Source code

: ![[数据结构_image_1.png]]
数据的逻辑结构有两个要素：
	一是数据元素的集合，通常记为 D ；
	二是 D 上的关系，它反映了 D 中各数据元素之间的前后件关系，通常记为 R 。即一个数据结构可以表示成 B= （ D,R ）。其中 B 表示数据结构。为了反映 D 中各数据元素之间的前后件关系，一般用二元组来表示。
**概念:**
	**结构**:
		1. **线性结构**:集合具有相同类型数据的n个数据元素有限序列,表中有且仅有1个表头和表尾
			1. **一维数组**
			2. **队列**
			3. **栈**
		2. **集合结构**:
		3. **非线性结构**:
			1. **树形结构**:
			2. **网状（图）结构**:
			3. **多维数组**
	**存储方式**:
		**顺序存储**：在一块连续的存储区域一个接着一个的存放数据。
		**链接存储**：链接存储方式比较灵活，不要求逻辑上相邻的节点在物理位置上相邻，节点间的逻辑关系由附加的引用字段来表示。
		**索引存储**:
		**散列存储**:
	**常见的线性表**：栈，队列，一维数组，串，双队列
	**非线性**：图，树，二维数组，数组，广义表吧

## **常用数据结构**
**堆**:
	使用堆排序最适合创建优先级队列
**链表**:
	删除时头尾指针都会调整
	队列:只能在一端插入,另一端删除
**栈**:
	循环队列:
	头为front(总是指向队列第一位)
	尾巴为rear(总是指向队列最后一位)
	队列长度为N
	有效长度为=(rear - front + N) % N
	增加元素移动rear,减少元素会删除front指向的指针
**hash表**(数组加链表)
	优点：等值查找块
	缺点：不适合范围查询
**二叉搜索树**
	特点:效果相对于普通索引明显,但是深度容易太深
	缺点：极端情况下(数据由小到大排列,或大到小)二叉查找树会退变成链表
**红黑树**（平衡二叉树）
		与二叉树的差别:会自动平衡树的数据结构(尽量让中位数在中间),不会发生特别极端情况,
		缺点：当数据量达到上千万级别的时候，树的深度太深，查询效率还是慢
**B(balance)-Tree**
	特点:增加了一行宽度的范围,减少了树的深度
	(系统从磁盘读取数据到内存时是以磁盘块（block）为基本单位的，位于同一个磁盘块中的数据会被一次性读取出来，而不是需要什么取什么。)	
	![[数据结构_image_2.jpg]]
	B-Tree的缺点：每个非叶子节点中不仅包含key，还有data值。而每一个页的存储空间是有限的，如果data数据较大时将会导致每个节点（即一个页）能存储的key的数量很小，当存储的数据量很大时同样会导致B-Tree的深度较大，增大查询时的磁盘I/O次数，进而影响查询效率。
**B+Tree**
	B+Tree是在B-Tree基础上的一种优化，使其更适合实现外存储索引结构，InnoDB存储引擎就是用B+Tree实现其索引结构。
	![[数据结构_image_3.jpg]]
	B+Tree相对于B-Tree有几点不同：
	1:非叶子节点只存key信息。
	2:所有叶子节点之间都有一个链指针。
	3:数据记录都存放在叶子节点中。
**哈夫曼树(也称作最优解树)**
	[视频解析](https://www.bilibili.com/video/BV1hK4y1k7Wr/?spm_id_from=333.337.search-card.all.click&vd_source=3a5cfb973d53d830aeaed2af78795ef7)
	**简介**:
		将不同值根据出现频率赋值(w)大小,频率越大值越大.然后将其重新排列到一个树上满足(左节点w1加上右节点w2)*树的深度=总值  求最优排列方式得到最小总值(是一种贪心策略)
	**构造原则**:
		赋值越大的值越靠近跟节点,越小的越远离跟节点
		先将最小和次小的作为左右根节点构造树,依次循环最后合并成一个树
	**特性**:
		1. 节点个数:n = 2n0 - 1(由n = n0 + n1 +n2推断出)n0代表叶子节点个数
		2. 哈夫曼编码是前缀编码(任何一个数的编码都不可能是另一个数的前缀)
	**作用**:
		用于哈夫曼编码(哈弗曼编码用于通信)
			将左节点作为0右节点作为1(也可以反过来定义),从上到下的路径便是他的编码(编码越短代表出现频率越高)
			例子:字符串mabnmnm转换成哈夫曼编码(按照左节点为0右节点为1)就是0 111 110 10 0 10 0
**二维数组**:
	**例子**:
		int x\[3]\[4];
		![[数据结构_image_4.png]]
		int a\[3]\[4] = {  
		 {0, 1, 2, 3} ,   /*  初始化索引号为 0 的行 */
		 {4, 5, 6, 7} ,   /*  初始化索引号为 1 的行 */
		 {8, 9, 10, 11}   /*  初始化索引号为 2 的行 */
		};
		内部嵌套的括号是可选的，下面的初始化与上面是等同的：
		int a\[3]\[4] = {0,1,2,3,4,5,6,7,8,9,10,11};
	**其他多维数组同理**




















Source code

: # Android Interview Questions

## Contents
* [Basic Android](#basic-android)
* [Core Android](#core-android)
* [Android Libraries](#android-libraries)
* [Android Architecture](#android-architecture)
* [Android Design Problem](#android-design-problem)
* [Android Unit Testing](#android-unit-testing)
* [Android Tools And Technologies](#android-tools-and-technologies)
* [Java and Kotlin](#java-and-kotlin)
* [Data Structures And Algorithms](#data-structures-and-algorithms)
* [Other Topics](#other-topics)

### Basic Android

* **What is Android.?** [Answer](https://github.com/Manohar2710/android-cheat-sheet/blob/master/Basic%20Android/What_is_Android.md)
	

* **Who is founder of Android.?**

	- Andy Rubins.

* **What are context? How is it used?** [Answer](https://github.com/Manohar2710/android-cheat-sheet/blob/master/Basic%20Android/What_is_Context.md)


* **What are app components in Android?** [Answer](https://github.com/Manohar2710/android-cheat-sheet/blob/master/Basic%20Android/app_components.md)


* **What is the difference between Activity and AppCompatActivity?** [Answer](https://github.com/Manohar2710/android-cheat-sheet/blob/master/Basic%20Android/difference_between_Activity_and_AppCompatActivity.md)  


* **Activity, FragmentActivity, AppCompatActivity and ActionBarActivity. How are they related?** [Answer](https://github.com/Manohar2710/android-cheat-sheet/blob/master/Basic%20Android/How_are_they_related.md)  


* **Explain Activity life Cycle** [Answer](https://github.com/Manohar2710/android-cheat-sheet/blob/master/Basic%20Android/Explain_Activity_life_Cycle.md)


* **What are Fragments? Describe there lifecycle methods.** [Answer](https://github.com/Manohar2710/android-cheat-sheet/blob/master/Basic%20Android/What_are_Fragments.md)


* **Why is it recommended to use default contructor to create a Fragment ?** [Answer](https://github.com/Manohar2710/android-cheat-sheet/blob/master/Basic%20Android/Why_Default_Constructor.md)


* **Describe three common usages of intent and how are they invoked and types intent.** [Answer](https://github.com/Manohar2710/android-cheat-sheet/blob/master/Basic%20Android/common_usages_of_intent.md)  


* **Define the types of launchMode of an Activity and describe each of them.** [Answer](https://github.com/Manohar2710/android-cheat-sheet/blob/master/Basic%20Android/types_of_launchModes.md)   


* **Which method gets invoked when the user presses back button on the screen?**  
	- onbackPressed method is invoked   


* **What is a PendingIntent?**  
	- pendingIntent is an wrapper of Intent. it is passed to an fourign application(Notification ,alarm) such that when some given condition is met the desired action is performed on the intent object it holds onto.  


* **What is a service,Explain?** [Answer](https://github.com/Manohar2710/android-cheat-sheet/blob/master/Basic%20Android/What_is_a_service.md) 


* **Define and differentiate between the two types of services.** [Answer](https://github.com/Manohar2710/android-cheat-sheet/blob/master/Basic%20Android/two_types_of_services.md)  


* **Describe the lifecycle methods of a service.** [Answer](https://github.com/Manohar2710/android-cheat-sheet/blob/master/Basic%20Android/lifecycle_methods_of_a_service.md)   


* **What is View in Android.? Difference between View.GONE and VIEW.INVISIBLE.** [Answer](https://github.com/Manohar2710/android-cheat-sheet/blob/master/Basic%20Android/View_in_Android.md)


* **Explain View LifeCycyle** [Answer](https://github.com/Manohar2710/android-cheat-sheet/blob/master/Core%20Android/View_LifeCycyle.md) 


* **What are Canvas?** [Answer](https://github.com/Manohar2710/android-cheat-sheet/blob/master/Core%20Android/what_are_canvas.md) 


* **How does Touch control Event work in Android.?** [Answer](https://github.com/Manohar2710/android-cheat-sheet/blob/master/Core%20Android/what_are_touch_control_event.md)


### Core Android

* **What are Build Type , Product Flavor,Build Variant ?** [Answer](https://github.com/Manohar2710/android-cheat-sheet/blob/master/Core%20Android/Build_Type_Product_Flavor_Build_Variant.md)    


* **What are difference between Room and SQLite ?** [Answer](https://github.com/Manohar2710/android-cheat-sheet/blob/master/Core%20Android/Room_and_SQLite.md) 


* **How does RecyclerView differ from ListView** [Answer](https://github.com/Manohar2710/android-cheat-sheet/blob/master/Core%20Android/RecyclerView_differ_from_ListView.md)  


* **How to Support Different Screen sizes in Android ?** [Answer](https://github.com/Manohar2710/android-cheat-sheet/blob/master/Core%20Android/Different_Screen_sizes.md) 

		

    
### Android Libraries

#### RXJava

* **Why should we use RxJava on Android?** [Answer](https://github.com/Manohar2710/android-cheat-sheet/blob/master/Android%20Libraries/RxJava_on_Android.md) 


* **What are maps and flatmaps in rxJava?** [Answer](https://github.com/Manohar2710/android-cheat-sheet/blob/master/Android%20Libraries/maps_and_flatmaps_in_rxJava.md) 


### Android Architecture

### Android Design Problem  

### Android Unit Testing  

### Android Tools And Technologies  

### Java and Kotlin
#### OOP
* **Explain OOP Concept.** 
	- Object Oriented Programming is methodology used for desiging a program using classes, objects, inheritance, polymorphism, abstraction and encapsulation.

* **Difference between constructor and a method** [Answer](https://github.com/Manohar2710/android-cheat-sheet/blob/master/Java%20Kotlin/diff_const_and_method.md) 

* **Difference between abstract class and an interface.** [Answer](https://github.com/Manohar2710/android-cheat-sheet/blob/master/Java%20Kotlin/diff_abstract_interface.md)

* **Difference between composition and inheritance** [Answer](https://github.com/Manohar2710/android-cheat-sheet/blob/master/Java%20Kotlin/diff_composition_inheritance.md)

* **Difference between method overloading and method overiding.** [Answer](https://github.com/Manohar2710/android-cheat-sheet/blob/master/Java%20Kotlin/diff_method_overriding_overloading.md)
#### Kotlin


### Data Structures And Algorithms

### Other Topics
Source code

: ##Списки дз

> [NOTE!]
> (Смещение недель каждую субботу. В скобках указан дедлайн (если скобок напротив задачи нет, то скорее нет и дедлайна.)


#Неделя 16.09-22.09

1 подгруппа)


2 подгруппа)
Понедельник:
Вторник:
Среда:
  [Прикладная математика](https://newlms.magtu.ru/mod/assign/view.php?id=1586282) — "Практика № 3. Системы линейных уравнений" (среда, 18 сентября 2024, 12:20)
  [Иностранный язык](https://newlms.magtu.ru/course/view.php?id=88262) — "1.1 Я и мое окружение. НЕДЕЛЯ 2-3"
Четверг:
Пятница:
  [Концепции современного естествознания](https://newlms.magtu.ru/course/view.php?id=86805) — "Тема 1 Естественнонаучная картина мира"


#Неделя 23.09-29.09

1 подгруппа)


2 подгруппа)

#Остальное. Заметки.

☆ ☆ ☆ ☆

▶ TASK REQUIREMENTS: Provide only the count of lines in the data above that include the string "Define".

▶ RESPONSE FOR THIS EXERCISE: 2